The court charged: “Before you would be authorized to convict on circumstantial evidence alone, the proved facts must not only be consistent with the hypothesis of guilt but must be excluded from every other reasonable hypothesis save that of the guilt of the accused. The term hypothesis as used in this connection refers to and means reasonable inferences as are ordinarily drawn by ordinary men in the light of their experience .in everyday life.” He then stated: “Frequent presence of quantities of beer is sufficient to meet the circumstantial evidence rule which I have just called to your attention.” In deciding the general grounds of a motion for new trial in Fouts v. State, 96 Ga. App. 876 (101 S. E. 2d 925) this court held that the possession of large quantities of beer coupled with other named incriminating circumstances was sufficient to overcome the rule of circumstantial evidence as set out in Code § 38-109. The statement in the body of the case as quoted by the trial court here, standing alone, is misleading. The jury could have understood from the excerpt of the charge complained of that the proved fact of “frequent presence of quantities of beer” without regard to its explanation, the amount possessed, or any other circumstance, is consistent with the hypothesis of guilt and excludes any other reasonable hypothesis save that of the guilt of the accused. The defendant in his statement offered the explanation that the beer was possessed by him for his own use. The evidence discloses many circumstances, including the possession of the beer, which tend to discredit this explanation and to show the guilt of the defendant. Nevertheless, it is the province of the jury to measure these facts and circumstances by the rule and to determine if they are “consistent with the hypothesis of guilt, and if they exclude every other reasonable hypothesis save that of the guilt of the accused.” Mere possession of an undetermined quantity of beer may be as consistent with innocence as with guilt, and is not as a matter of law and under all circumstances sufficient by itself to serve as the basis for conviction. This excerpt from the charge was error in that it constituted an invasion of the province of the jury.
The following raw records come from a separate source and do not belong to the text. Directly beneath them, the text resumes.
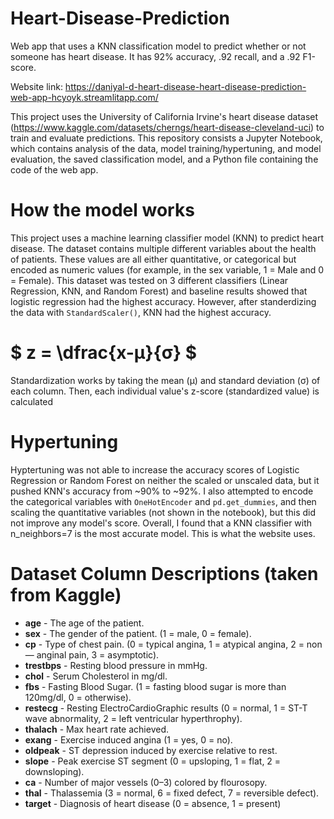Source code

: # Heart-Disease-Prediction
Web app that uses a KNN classification model to predict whether or not someone has heart disease. It has 92% accuracy, .92 recall, and a .92 F1-score.

Website link: https://daniyal-d-heart-disease-heart-disease-prediction-web-app-hcyoyk.streamlitapp.com/

This project uses the University of California Irvine's heart disease dataset (https://www.kaggle.com/datasets/cherngs/heart-disease-cleveland-uci) to train and evaluate predictions. This repository consists a Jupyter Notebook, which contains analysis of the data, model training/hypertuning, and model evaluation, the saved classification model, and a Python file containing the code of the web app.

# How the model works
This project uses a machine learning classifier model (KNN) to predict heart disease. The dataset contains multiple different variables about the health of patients. These values are all either quantitative, or categorical but encoded as numeric values (for example, in the sex variable, 1 = Male and 0 = Female). This dataset was tested on 3 different classifiers (Linear Regression, KNN, and Random Forest) and baseline results showed that logistic regression had the highest accuracy. However, after standerdizing the data with `StandardScaler()`, KNN had the highest accuracy. 

# $ z = \dfrac{x-μ}{σ} $

Standardization works by taking the mean (μ) and standard deviation (σ) of each column. Then, each individual value's z-score (standardized value) is calculated

# Hypertuning
Hyptertuning was not able to increase the accuracy scores of Logistic Regression or Random Forest on neither the scaled or unscaled data, but it pushed KNN's accuracy from ~90% to ~92%. I also attempted to encode the categorical variables with `OneHotEncoder` and `pd.get_dummies`, and then scaling the quantitative variables (not shown in the notebook), but this did not improve any model's score. Overall, I found that a KNN classifier with n_neighbors=7 is the most accurate model. This is what the website uses.

# Dataset Column Descriptions (taken from Kaggle)
* **age** - The age of the patient.
* **sex** - The gender of the patient. (1 = male, 0 = female).
* **cp** - Type of chest pain. (0 = typical angina, 1 = atypical angina, 2 = non — anginal pain, 3 = asymptotic).
* **trestbps** - Resting blood pressure in mmHg.
* **chol** - Serum Cholesterol in mg/dl.
* **fbs** - Fasting Blood Sugar. (1 = fasting blood sugar is more than 120mg/dl, 0 = otherwise).
* **restecg** - Resting ElectroCardioGraphic results (0 = normal, 1 = ST-T wave abnormality, 2 = left ventricular hyperthrophy).
* **thalach** - Max heart rate achieved.
* **exang** - Exercise induced angina (1 = yes, 0 = no).
* **oldpeak** - ST depression induced by exercise relative to rest.
* **slope** - Peak exercise ST segment (0 = upsloping, 1 = flat, 2 = downsloping).
* **ca** - Number of major vessels (0–3) colored by flourosopy.
* **thal** - Thalassemia (3 = normal, 6 = fixed defect, 7 = reversible defect).
* **target** - Diagnosis of heart disease (0 = absence, 1 = present)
The general grounds of the motions for new trial in both cases are not argued and are accordingly treated as abandoned.

The trial court erred in denying the motion for new trial as to case No. 37328. He did not err in denying the motion for new trial as to case No. 37329.

Judgment reversed in case No. 87328. Judgment affirmed in case No. 37829.

Gardner, P. J., and Carlisle, J., concur.